As Alan said, why doesn't he get 1st, 3rd, 5th etc; your scenarios are confusing.

To make this clear, let me go back towards the beginning.


I  assume you know what it means without explanation.  X is any one of the 52 variants of x axis. X in the y axis is any one of the 52 variants of x*∞.  There is an infinite amount of rows of 52, y axis.
Well, without explanation we are confused because in post #1 you say that X=player seat, but above you provide 2 different definitions of X. Confused we are.

So lets say row 10 , column 1, there is an X with the value of being an ace.
By random timing this could be intercepted of the distribution.  Do you agree?
No, because the phrase "By random timing this could be intercepted of the distribution" is incomprehensible.
What has timing got to do with it? if you select a card it doesn't matter whether you do it today or tomorrow.
What distribution?

12345
23145
53241
12345


In the above I have a 2/4 chance of receiving a 1 if my go is first of the distribution.

OK, now this is becoming understandable, but is very different from anything you have said before.
This sounds like:
I have 4 packs containing 5 shuffled cards numbered 1 to 5. If I draw the first card from each pack what is the chance of drawing a 1. However, the probability you have quoted is not for a random shuffle, but only works for the known sequence you have given.

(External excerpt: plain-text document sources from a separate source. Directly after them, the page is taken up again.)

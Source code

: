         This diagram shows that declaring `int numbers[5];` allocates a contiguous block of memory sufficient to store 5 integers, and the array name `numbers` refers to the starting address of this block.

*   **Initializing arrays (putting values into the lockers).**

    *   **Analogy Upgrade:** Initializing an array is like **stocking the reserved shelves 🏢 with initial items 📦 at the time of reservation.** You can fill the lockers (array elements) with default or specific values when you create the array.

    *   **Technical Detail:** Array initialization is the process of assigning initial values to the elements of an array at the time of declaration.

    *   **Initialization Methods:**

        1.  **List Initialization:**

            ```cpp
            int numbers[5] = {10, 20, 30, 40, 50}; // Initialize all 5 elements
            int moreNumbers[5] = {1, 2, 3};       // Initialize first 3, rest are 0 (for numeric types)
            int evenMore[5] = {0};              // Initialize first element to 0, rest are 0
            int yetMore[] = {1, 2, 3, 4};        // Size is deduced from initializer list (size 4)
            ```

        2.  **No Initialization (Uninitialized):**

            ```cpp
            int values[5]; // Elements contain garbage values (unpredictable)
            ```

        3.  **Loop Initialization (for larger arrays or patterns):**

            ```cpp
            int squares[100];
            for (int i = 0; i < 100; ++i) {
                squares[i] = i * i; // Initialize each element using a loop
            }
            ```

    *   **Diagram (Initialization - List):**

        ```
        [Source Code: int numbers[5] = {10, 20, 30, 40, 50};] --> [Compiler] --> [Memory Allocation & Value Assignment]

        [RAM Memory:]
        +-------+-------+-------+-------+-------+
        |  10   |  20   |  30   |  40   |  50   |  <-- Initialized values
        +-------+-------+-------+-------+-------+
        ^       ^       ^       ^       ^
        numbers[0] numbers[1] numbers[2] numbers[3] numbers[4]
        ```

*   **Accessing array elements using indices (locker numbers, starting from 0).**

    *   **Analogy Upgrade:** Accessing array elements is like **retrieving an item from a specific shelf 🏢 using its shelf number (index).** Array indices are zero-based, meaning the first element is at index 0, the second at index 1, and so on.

This question however, bears no resemblance to you original questions which talk about y=∞. If you had an infinite number of packs you would spend a very long time taking the 1st card from each pack!!

As you can see, it is important to specify the scenario before you try to introduce maths expressions.
Newton didn't just quote formulae to everyone, he spent a great deal of time writing down and giving lectures on his ideas so everyone could understand what the formulae meant.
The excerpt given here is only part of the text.